You ever notice that most men in those wars don't like talking about what happened in those wars? There was an understanding that war IS Hell, and that the folks back home shouldn't be exposed to it. In general, the horror of war only hit home when the soldiers returned, maimed or psychologically shattered. And those pains were suffered in silence.

My generation has, perhaps rightly, been judged as not willing to serve, not willing to support this country or even their neighbors. But I think there's one thing we did right. We recognized that war hurts everyone, the victors included, and therefore we should only enter one when it is absolutely necessary. So we published the pictures of coffins being returned from the Middle East, even though the government forbid it. We showed the maimed and injured, even in the Doonsberry comic strip, although that didn't fit in with the perfect show desired by the people in power.

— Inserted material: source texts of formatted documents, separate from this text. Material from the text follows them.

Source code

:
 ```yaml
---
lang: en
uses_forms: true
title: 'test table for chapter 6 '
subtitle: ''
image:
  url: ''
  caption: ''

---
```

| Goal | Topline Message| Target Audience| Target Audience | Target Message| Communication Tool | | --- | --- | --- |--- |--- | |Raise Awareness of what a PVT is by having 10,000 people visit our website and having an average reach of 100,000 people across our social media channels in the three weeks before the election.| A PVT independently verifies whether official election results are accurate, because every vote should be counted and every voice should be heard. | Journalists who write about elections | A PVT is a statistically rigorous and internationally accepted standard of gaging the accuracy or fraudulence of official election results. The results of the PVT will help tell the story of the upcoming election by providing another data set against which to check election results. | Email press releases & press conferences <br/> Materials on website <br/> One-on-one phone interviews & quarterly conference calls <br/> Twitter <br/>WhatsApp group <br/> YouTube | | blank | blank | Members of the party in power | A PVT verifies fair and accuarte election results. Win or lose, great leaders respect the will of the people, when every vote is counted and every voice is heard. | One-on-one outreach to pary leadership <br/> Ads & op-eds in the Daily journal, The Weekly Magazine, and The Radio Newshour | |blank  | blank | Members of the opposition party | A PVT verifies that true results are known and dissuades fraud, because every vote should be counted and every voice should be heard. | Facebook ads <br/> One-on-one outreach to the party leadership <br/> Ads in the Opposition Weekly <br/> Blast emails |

The people who performed those protests have been called Communists, Socialists and traitors to their country. Their accusers are largely people who have profited, monetarily and politically, from the deaths of those young people. I personally think that those protesters are doing more for the military, and providing more honor for the veterans who served, than the guys running power boats over manatees or getting burned over barbecue grills.

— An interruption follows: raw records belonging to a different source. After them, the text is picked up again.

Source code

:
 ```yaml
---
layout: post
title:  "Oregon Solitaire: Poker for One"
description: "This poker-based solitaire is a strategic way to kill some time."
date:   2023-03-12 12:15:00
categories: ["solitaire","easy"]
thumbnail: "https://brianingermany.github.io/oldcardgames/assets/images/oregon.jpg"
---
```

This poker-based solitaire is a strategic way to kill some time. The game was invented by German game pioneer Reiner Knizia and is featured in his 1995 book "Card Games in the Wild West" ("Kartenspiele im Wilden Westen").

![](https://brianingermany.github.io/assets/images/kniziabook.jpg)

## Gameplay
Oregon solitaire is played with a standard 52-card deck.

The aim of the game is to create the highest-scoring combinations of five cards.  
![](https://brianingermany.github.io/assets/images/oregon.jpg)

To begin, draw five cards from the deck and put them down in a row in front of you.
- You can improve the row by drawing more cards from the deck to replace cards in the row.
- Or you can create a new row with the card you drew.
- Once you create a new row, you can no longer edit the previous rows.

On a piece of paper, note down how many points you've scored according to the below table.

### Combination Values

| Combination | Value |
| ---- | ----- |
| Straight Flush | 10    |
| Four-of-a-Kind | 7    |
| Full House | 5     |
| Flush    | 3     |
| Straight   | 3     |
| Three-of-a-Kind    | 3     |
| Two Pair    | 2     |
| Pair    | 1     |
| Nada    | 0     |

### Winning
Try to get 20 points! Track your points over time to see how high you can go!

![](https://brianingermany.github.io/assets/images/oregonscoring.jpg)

If this ramble is a little incoherent, it's because I'm tired and troubled by thinking about this business.

(no subject)

Date: 2009-05-25 11:41 am (UTC)
From: [identity profile] archiver-tim.livejournal.com
You ever notice that most men in those wars don't like talking about what happened in those wars?

My dad amoung them. We (the family) thought it was just insignificant memories that faded. Nope. Only very late in his life did we children discover from mom, that 5, 10 or more years after being home and in a family life, he was waking in the night with nightmares, night screams, sweats and such. To many vivid memories. Including his buddies getting shot and killed. Back then, to many WWII soldiers did not know to get some help in overcoming those remnants of service. He was lucky, he had a skill to go into service with, as a telephone man, he was assigned to the signal corp. So, while he learned how to use and carry a gun, he was not the one to shoot in battle. However, he was amoung the first to Leyte Island (The Phillipines) to set up communications ahead of the main landing and McArthur's return. Unfortunatly, while trying to trace just where my dad was during the war, my sisters discovered that the paperwork details were destroyed in a fire somewhere in the 60s and 70s. Only his release papers now give any clue of where he served.

(no subject)

Date: 2009-05-25 11:01 pm (UTC)
From: [identity profile] tomreedtoon.livejournal.com
Curiously enough, was that fire located in St. Louis's records facility? My father deserved to have a certain award, and qualified for it, but because his records were destroyed he never got it.